Le Congo est également très riche en biodiversité. Les vastes étendues de forêt tropicale humide du pays font partie du bassin du Congo – le deuxième plus grand réseau de forêt tropicale au monde après l’Amazonie. Le parc national Nouabale-Ndoki, au nord, est un site du patrimoine mondial de l’UNESCO et abrite des éléphants, des gorilles de plaine en voie de disparition et des chimpanzés.
Pourtant, ce pays de 6 millions d’habitants est en proie à des difficultés économiques. Selon les analystes, la corruption et la mauvaise gestion contribuent à ce que le Congo se classe au 171ème rang sur 193 pays selon l’indice de développement humain des Nations Unies.
Entre-temps, une opposition politique divisée n’a permis qu’au Parti travailliste congolais (PCT) au pouvoir de Nguesso de consolider son pouvoir au fil des années, même si l’arrivée d’un nouveau venu suscite de l’espoir.
Voici ce que nous savons des sondages de dimanche :
Quand ouvrent les bureaux de vote ?
Les bureaux de vote ouvriront le samedi 15 mars entre 6h00 (05h00 GMT) et 18h00 (05h00 GMT).
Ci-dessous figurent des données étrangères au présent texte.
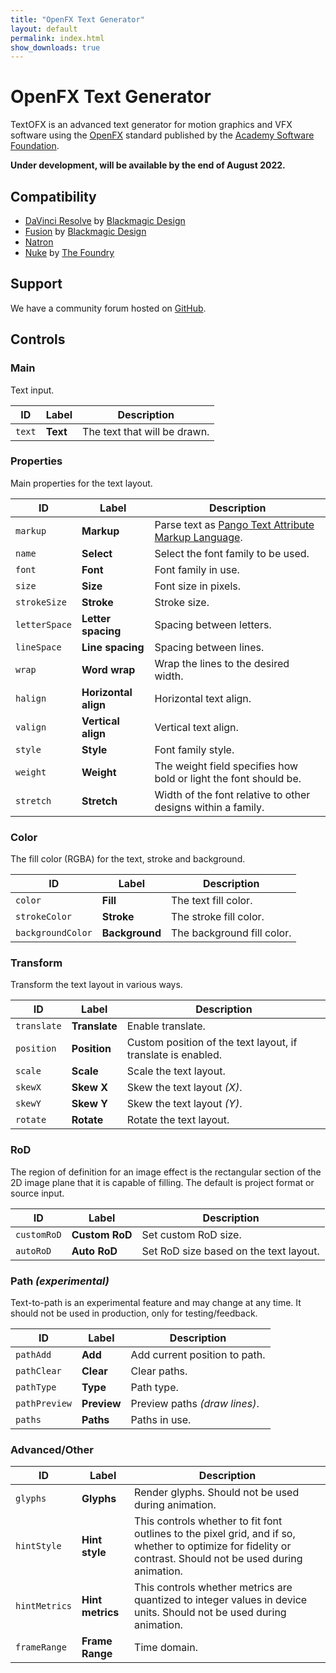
 ```yaml
---
title: "OpenFX Text Generator"
layout: default
permalink: index.html
show_downloads: true
---
```


# OpenFX Text Generator

TextOFX is an advanced text generator for motion graphics and VFX software using the [OpenFX](http://openeffects.org/) standard published by the [Academy Software Foundation](https://www.aswf.io).

**Under development, will be available by the end of August 2022.**

## Compatibility

* [DaVinci Resolve](https://www.blackmagicdesign.com/products/davinciresolve) by [Blackmagic Design](https://blackmagicdesign.com)
* [Fusion](https://www.blackmagicdesign.com/no/products/fusion) by [Blackmagic Design](https://blackmagicdesign.com)
* [Natron](https://natrongithub.github.io/)
* [Nuke](https://www.foundry.com/products/nuke) by [The Foundry](https://www.foundry.com/)

## Support

We have a community forum hosted on [GitHub](https://github.com/nettstudio/text.openfx.no/discussions).

## Controls

### Main

Text input.

ID | Label | Description
--- | --- | ---
``text`` | **Text** | The text that will be drawn.

### Properties

Main properties for the text layout.

ID | Label | Description
--- | --- | ---
``markup`` | **Markup** | Parse text as [Pango Text Attribute Markup Language](https://docs.gtk.org/Pango/pango_markup.html).
``name`` | **Select** | Select the font family to be used.
``font`` | **Font** | Font family in use.
``size`` | **Size** | Font size in pixels.
``strokeSize`` | **Stroke** | Stroke size.
``letterSpace`` | **Letter spacing** | Spacing between letters.
``lineSpace`` | **Line spacing** | Spacing between lines.
``wrap`` | **Word wrap** | Wrap the lines to the desired width.
``halign`` | **Horizontal align** | Horizontal text align.
``valign`` | **Vertical align** | Vertical text align.
``style`` | **Style** | Font family style.
``weight`` | **Weight** | The weight field specifies how bold or light the font should be.
``stretch`` | **Stretch** | Width of the font relative to other designs within a family.

### Color

The fill color (RGBA) for the text, stroke and background.

ID | Label | Description
--- | --- | ---
``color`` | **Fill** | The text fill color.
``strokeColor`` | **Stroke** | The stroke fill color.
``backgroundColor`` | **Background** | The background fill color.

### Transform

Transform the text layout in various ways.

ID | Label | Description
--- | --- | ---
``translate`` | **Translate** | Enable translate.
``position`` | **Position** | Custom position of the text layout, if translate is enabled.
``scale`` | **Scale** | Scale the text layout.
``skewX`` | **Skew X** | Skew the text layout *(X)*.
``skewY`` | **Skew Y** | Skew the text layout *(Y)*.
``rotate`` | **Rotate** | Rotate the text layout.

### RoD

The region of definition for an image effect is the rectangular section of the 2D image plane that it is capable of filling. The default is project format or source input.

ID | Label | Description
--- | --- | ---
``customRoD`` | **Custom RoD** | Set custom RoD size.
``autoRoD`` | **Auto RoD** | Set RoD size based on the text layout.

### Path *(experimental)*

Text-to-path is an experimental feature and may change at any time. It should not be used in production, only for testing/feedback.

ID | Label | Description
--- | --- | ---
``pathAdd`` | **Add** | Add current position to path.
``pathClear`` | **Clear** | Clear paths.
``pathType`` | **Type** | Path type.
``pathPreview`` | **Preview** | Preview paths *(draw lines)*.
``paths`` | **Paths** | Paths in use.

### Advanced/Other

ID | Label | Description
--- | --- | ---
``glyphs`` | **Glyphs** | Render glyphs. Should not be used during animation.
``hintStyle`` | **Hint style** | This controls whether to fit font outlines to the pixel grid, and if so, whether to optimize for fidelity or contrast. Should not be used during animation.
``hintMetrics`` | **Hint metrics** | This controls whether metrics are quantized to integer values in device units. Should not be used during animation.
``frameRange`` | **Frame Range** | Time domain.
Plus de 2,6 millions de personnes ont le droit de voter ; c’est-à-dire qu’ils ont plus de 18 ans et qu’ils ont été enregistrés.
Le taux de participation électorale en 2021 – lors des dernières élections – était de 67,70 %, selon la Fondation internationale pour les systèmes électoraux (IFES). Les autorités ont annoncé que les frontières seraient fermées pendant le vote.
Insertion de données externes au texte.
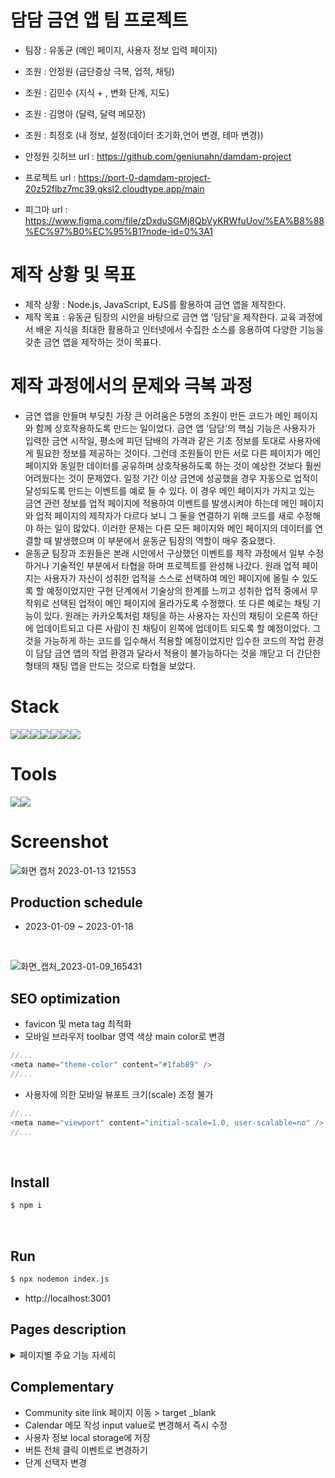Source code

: # 담담 금연 앱 팀 프로젝트
- 팀장 : 유동균 (메인 페이지, 사용자 정보 입력 페이지)
- 조원 : 안정원 (금단증상 극복, 업적, 채팅)
- 조원 : 김민수 (지식 + , 변화 단계, 지도)
- 조원 : 김명아 (달력, 달력 메모장)
- 조원 : 최정호 (내 정보, 설정(데이터 초기화,언어 변경, 테마 변경))

- 안정원 깃허브 url : https://github.com/geniunahn/damdam-project
- 프로젝트 url : https://port-0-damdam-project-20z52flbz7mc39.gksl2.cloudtype.app/main
- 피그마 url : https://www.figma.com/file/zDxduSGMj8QbVyKRWfuUov/%EA%B8%88%EC%97%B0%EC%95%B1?node-id=0%3A1

# 제작 상황 및 목표
- 제작 상황 : Node.js, JavaScript, EJS를 활용하여 금연 앱을 제작한다. 
- 제작 목표 : 유동균 팀장의 시안을 바탕으로 금연 앱 '담담'을 제작한다. 교육 과정에서 배운 지식을 최대한 활용하고 인터넷에서 수집한 소스를 응용하여 다양한 기능을 갖춘 금연 앱을 제작하는 것이 목표다. 

# 제작 과정에서의 문제와 극복 과정
- 금연 앱을 만들며 부딪친 가장 큰 어려움은 5명의 조원이 만든 코드가 메인 페이지와 함께 상호작용하도록 만드는 일이었다. 금연 앱 '담담'의 핵심 기능은 사용자가 입력한 금연 시작일, 평소에 피던 담배의 가격과 같은 기초 정보를 토대로 사용자에게 필요한 정보를 제공하는 것이다. 그런데 조원들이 만든 서로 다른 페이지가 메인 페이지와 동일한 데이터를 공유하며 상호작용하도록 하는 것이 예상한 것보다 훨씬 어려웠다는 것이 문제였다. 일정 기간 이상 금연에 성공했을 경우 자동으로 업적이 달성되도록 만드는 이벤트를 예로 들 수 있다. 이 경우 메인 페이지가 가지고 있는 금연 관련 정보를 업적 페이지에 적용하여 이벤트를 발생시켜야 하는데 메인 페이지와 업적 페이지의 제작자가 다르다 보니 그 둘을 연결하기 위해 코드를 새로 수정해야 하는 일이 많았다. 이러한 문제는 다른 모든 페이지와 메인 페이지의 데이터를 연결할 때 발생했으며 이 부분에서 윤동균 팀장의 역할이 매우 중요했다.
- 윤동균 팀장과 조원들은 본래 시안에서 구상했던 이벤트를 제작 과정에서 일부 수정하거나 기술적인 부분에서 타협을 하며 프로젝트를 완성해 나갔다. 원래 업적 페이지는 사용자가 자신이 성취한 업적을 스스로 선택하여 메인 페이지에 올릴 수 있도록 할 예정이었지만 구현 단계에서 기술상의 한계를 느끼고 성취한 업적 중에서 무작위로 선택된 업적이 메인 페이지에 올라가도록 수정했다. 또 다른 예로는 채팅 기능이 있다. 원래는 카카오톡처럼 채팅을 하는 사용자는 자신의 채팅이 오른쪽 하단에 업데이트되고 다른 사람이 친 채팅이 왼쪽에 업데이트 되도록 할 예정이었다. 그것을 가능하게 하는 코드를 입수해서 적용할 예정이었지만 입수한 코드의 작업 환경이 담담 금연 앱의 작업 환경과 달라서 적용이 불가능하다는 것을 깨닫고 더 간단한 형태의 채팅 앱을 만드는 것으로 타협을 보았다.


# Stack

<img src="https://img.shields.io/badge/Html5-E34F26?style=for-the-badge&logo=Html5&logoColor=white"><img src="https://img.shields.io/badge/Css3-1572B6?style=for-the-badge&logo=Css3&logoColor=white"><img src="https://img.shields.io/badge/jQuery-0769AD?style=for-the-badge&logo=jQuery&logoColor=white"><img src="https://img.shields.io/badge/Javascript-F7DF1E?style=for-the-badge&logo=Javascript&logoColor=white"><img src="https://img.shields.io/badge/Node.js-339933?style=for-the-badge&logo=Node.js&logoColor=white"><img src="https://img.shields.io/badge/Express-000000?style=for-the-badge&logo=Express&logoColor=white"><img src="https://img.shields.io/badge/JSON-000000?style=for-the-badge&logo=JSON&logoColor=white">
<br>

# Tools

<img src="https://img.shields.io/badge/Figma-F24E1E?style=for-the-badge&logo=Figma&logoColor=white"><img src="https://img.shields.io/badge/GitHub-181717?style=for-the-badge&logo=GitHub&logoColor=white">
<br>

# Screenshot

![화면 캡처 2023-01-13 121553](https://user-images.githubusercontent.com/103430498/212229183-4ab12a5c-d78c-4a5f-a18f-12a621b6b070.png)
<br>

## Production schedule

- 2023-01-09 ~ 2023-01-18
<br>

![화면_캡처_2023-01-09_165431](https://user-images.githubusercontent.com/103430498/211432717-74ccbc91-0f07-4abd-8fba-7d24654256f9.png)
<br>


## SEO optimization

- favicon 및 meta tag 최적화
- 모바일 브라우저 toolbar 영역 색상 main color로 변경
```javascript
//...
<meta name="theme-color" content="#1fab89" />
//...
```
- 사용자에 의한 모바일 뷰포트 크기(scale) 조정 불가
```javascript
//...
<meta name="viewport" content="initial-scale=1.0, user-scalable=no" />
//...
```
<br>

## Install

```bash
$ npm i
```
<br>

## Run
```bash
$ npx nodemon index.js
```
- http://localhost:3001

## Pages description

<details>
    <summary>페이지별 주요 기능 자세히 </summary>

### 1. Splash
- 페이지 접속시 처음으로 보여질 화면
```javascript
//.....
// (index.ejs)
setTimeout(() => {
  let link = "/main";         // 메인 페이지
  let link2 = "/NoMoreInfo";  // 이름 정보만 있는 페이지
  let link3 = "/UserName";    // 이름 입력 페이지
  let userName = "<%= userArr[0].userName %>";
  let StartYear = "<%= userArr[0].StartYear %>";
  if (userName.length == 0) {
    location.href = link3;
  } else if (StartYear.length == 0 && userName.length >= 1) {
    location.href = link2;
  } else {
    location.href = link;
  }
}, 1000);
//.....
```
- `setTimeout()` 이용해서 1000ms간 구동 후 페이지 이동을 하게 되는데, <br>
  사용자가 처음 이용시(사용자 정보가 없으면) 이름 입력 페이지로, <br>
  이름 정보가 있다면 간단한 메인 페이지로, <br>
  사용자 정보가 모두 있다면(금연을 시작했다면) 메인페이지로 넘어감<br>
  

### 2. 정보 입력 페이지
- 이름 : 어플 첫 이용시 입력
- 흡연 시작 날짜, 금연 시작 날짜, 흡연량, 담배 가격, 생일: 업적, 금연 일자 계산 및 서비스 이용을 위한 정보 입력


### 3. 메인 페이지
- 이름 정보만 있을 때 정보 입력 버튼을 클릭 하면 정보 입력 화면으로 넘어가면서 정보 입력을 진행
- 사용자가 입력한 정보를 계산 금연 진행 날짜가 출력됨
- 업적 서브페이지에서 달성 업적 데이터를 가져와 출력
- 현재 변화 단계와 이전, 이후 변화 단계 출력
- 지식 정보 서브페이지에서 작성한 가 랜덤 출력 

### 4. 내 정보
- 사용자가 입력한 정보가 기본값으로 출력되고 수정할 수 있음
- 사용자가 프로필 이미지를 삽입하여 사용할 수 있음 
- 사용한 모듈 [multer](https://www.npmjs.com/package/multer)
```javascript
// (index.js)
const multer = require("multer");
const storage = multer.diskStorage({
  destination: function (req, file, cb) {
    cb(null, "./public/images"); // 저장 위치
  },
  filename: function (req, file, cb) {
    cb(null, file.originalname); // 원래 이미지명으로 저장
  },
});
const upload = multer({
  storage: storage,
});
```

### 5. 설정
- 사용자가 원하는 데이터(다이어리, 사용자 정보, 전체)를 삭제할 수 있음
```javascript
// (index.js)

// 다이어리 초기화
memoArr = [];
fs.writeFileSync("./public/json/memo.json", JSON.stringify(memoArr));

// 사용자 정보 초기화
userArr = [{}];
fs.writeFileSync("userData.json", JSON.stringify(userArr));

// 업적 날짜 초기화
test[0].Price.forEach((e) => {
  e.date = undefined;
});
test[1].Day.forEach((e) => {
  e.date = undefined;
});
test[2].Count.forEach((e) => {
  e.date = undefined;
});
fs.writeFileSync("achieveDBv2.json", JSON.stringify(test));
```
- 사용자가 테마와 언어를 선택해서 사용할 수 있음

### 6. 업적
```json
[
  {
    "Price": [
      {
        "content": "저축한 금액이 10,000원 달성",
        "condition": 10000,
        "img": "./images/achieve_3_color.png",
        "date" : "2023-01-16",
       }
     ]
   } 
]
``` 
- 업적 josn 파일에서 `condition`에 맞는 조건을 계산해서 조건과 계산값이 일치(달성)하면 `date` property value를 달성 날짜로 추가

### 7. 금단증상
- 사용자가 느끼는 금단 증상을 클릭하면 상세 증상과 대처 방법 출력

### 8. 변화단계
- 1단계 ~ 20단계까지 사용자의 금단 진행 상황에 따라 단계별로 체크
```javascript
// (index.js)
// ...
// 현재시간
const now = new Date().getTime();

  // 금연 시작 시간
const start = new Date(
  userArr[0].EndYear,
  userArr[0].EndMonth - 1,
  userArr[0].EndDay,
  userArr[0].EndHour,
  userArr[0].EndMinute
).getTime();

// 진행 시간(분)
let pass = Math.floor((now - start) / (1000 * 60));
pass += 9 * 60;

// 현재 단계 구하기
let stageCount = stage
  .map((e) => {
    return e.min <= pass; // 진행 시간이 단계 조건에 부합한 배열
  })
  .filter((e) => e == true).length; // 단계 구하기
// ...
```

### 9. 지식정보
- 흡연자들에게 유용한 정보 제공
  
### 10. 커뮤니티
  
#### 10.1 채팅
- 사용자가 채팅 메세지 입력시 메세지 박스 색 메인컬러, 타 사용자의 메세지 박스는 #fff
- 메세지를 입력하지 않고 전송 시 메세지 입력 알림창 출력
- soket io 활용 채팅 서버 구현 예정

  
#### 10.2 금연 클리닉
- [카카오 지도 API](https://apis.map.kakao.com/web/) 활용 
- 사용자가 위치 정보를 허용하지 않으면 허용 요청 문구 출력
- 금연 클리닉 센터 데이터는 json 파일에 저장
```json
[
  {
    "region": "서울",
    "name": "서울금연지원센터",
    "add": "서울특별시 서초구 반도대로222 가톨릭대학교 의생명산업연구원 2001호(2층)",
    "tel": "02-592-9030",
    "lat": 37.5000744557682,
    "lon": 127.005238316462,
    "url": "http://kko.to/E7UmUXtN9d"
  },
  {
    "region": "부산",
    "name": "부산금연지원센터",
    "add": "부산광역시 서구 구덕로193번길 12-2 (부민동2가) 부산장애인구강진료센터 5층",
    "tel": "051-242-9030",
    "lat": 35.1008208738374,
    "lon": 129.018729457763,
    "url": "http://kko.to/4Ykaaryz3J"
  },
]
```
- 사용자가 위치 정보를 허용했다면 사용자 위치에서 가장 가까운 금연 클리닉 센터 정보 출력
```javascript
// (clinic.ejs)
// ...
  function panTo(lat, lon) {
    fetch("json/clinicData.json")
      .then((res) => {
        return res.json();
      })
      .then((data) => {
        map.setLevel(4);
        // 현재위치 기준 가까운 클리닉 찾기
        let gap = [];
        for (let i = 0; i < data.length; i++) {
          gap[i] =
            Math.abs(data[i].lat - lat) + Math.abs(data[i].lon - lon);
        }

        let minGap = Math.min(...gap);

        let nearId = gap.indexOf(minGap, 0);

        let choosedClinic = data[nearId];

        const nameEl = document.querySelector(
          ".clinic-info .clinic-name p"
        );
        const addEl = document.querySelector(".clinic-info .clinic-add p");
        const telEl = document.querySelector(".clinic-info .clinic-tel p");
        nameEl.innerHTML = choosedClinic.name;
        addEl.innerHTML = choosedClinic.add;
        telEl.innerHTML = choosedClinic.tel;

        var moveLatLon = new kakao.maps.LatLng(
          choosedClinic.lat,
          choosedClinic.lon
        );
      // ....
      }
// ...
```
  
  
#### 10.3 금연 길라잡이 사이트
- https://www.nosmokeguide.go.kr/index.do
  
#### 10.4 금연 두드림 사이트
- https://nosmk.khealth.or.kr/nsk/ntcc/index.do

### 11. 달력
- 평년, 윤년 달력 구현
```javascript
// (calendar.ejs > main.js)

// 달력 날짜 테이블
let calendarBody = document.querySelector("#calendar-body");
// 오늘 날짜
let today = new Date();
// 현재 월의 1일
let first = new Date(today.getFullYear(), today.getMonth(), 1);
// 요일 정보
let dayList = ["Sunday", "Monday", "Tuesday", "Wednesday", "Thursday", "Friday", "Saturday",];
// 월 정보
let monthList = ["01", "02", "03", "04", "05", "06", "07", "08", "09", "10", "11", "12",];
// 평년 정보
let leapYear = [31, 29, 31, 30, 31, 30, 31, 31, 30, 31, 30, 31];
// 윤년 정보
let notleapYear = [31, 28, 31, 30, 31, 30, 31, 31, 30, 31, 30, 31];

// 평년 윤년 조건
let pageYear;
if (first.getFullYear() % 4 === 0) {
  pageYear = leapYear;
} else {
  pageYear = notleapYear;
}
```
- 달력 메모는 json 파일에 저장됨
```json
[
  {
    "D20230116": [
      {
        "감정": "4",
        "욕구": "4",
        "제목": "오늘의 메모",
        "내용": "1월 16일...",
        "날짜": "2023-01-16"
      }
    ]
  }
]

```
- 메모가 있는 날짜에 스타일 추가
```javascript
// 메모 정보가 있는 날짜에 표시하기
// memo.json 불러오기
fetch("json/memo.json")
.then((res) => res.json())
.then((data) => {
  // memo.json 데이터 배열 중에서 데이터가 있는 값 찾기
  [...data].filter((e) => {
    // 데이터 안의 년도 찾기
    let strokeYear = Object.values(e)[0][0].날짜.split("-")[0];
    // 달력 테이블에서의 년도
    let calendarYear = document.querySelector(".current-year").innerHTML;

    // 데이터 안의 월 찾기
    let strokeMonth = Object.values(e)[0][0].날짜.split("-")[1];
    // 달력 테이블에서의 월
    let calendarMonth = document.querySelector(".current-month").innerHTML;

    // 데이터 안에서의 날짜
    let strokeDay = Object.values(e)[0][0].날짜.split("-")[2];
    // 데이터 안에서의 날짜가 10보다 작으면 0 삭제
    if ([...strokeDay][0] == "0") {
      strokeDay = [...strokeDay].pop();
    }

    // 만약 데이터 상의 날짜가 존재하고  테이블 상의 날짜가 일치하면 정보가 있는 테이블의 날짜에 스타일 추가
    if (strokeYear == calendarYear && strokeMonth == calendarMonth) {
      let stroke = document.getElementById(`${strokeDay}`);
      stroke.style.borderBottom = "1px solid #000";
      stroke.style.borderRadius = "50%";
      stroke.style.boxShadow = "1px 1px 4px rgba(0,0,0,0.2)";
    }
  });
});
```
- 달력 메모 삭제 기능
```javascript
// (index.js)
app.post("/memoDelete/:day/:id", (req, res) => {
  let selectMemo = memoArr.filter((e) => Object.keys(e)[0] == req.params.day)[req.params.id];
  memoArr = memoArr.filter((e) => e !== selectMemo);
  fs.writeFileSync("./public/json/memo.json", JSON.stringify(memoArr));
  res.redirect("/calendar");
});
```
</details>
    
## Complementary
- Community site link 페이지 이동 > target _blank
- Calendar 메모 작성 input value로 변경해서 즉시 수정 
- 사용자 정보 local storage에 저장
- 버튼 전체 클릭 이벤트로 변경하기
- 단계 선택자 변경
Les candidats obtenant la majorité absolue remportent généralement les élections ou, dans de rares cas, un second tour est organisé entre les deux candidats les plus en tête du scrutin.
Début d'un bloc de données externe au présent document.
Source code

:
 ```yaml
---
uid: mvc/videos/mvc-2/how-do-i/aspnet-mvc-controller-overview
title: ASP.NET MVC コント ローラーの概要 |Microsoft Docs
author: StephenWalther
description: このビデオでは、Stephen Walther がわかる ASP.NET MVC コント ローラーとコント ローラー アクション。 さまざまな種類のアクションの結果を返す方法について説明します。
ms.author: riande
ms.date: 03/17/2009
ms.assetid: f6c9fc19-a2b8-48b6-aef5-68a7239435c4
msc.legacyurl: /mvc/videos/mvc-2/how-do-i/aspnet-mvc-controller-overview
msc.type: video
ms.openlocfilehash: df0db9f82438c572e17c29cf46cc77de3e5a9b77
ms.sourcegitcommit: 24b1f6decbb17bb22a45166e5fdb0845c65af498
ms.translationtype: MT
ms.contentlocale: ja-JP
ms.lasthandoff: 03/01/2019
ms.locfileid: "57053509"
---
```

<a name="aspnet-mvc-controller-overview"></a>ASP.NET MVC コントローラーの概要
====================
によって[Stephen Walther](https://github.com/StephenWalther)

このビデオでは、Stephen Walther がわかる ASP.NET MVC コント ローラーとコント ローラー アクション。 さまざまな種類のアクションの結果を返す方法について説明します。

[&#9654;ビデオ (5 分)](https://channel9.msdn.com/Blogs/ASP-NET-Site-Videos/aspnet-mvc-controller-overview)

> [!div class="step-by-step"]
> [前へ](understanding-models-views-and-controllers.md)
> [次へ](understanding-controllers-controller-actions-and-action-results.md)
Les mandats présidentiels au Congo durent cinq ans. Alors que la constitution autorisait auparavant un maximum de deux mandats et une limite d’âge de 70 ans, celles-ci ont été supprimées en 2015.

Qui court ?
Denis Sassou Nguesso : Cet homme de 82 ans a été élu pour la première fois en 1979 et a dirigé le pays pendant 12 ans sous un régime à parti unique. Il a perdu les élections après que les législateurs de l’opposition ont voté en faveur de l’introduction du multipartisme. Lors de sa deuxième tentative en 1997, il s’est emparé du pouvoir au cours d’une guerre civile sanglante et est resté au pouvoir depuis. Il est le troisième dirigeant le plus ancien d’Afrique.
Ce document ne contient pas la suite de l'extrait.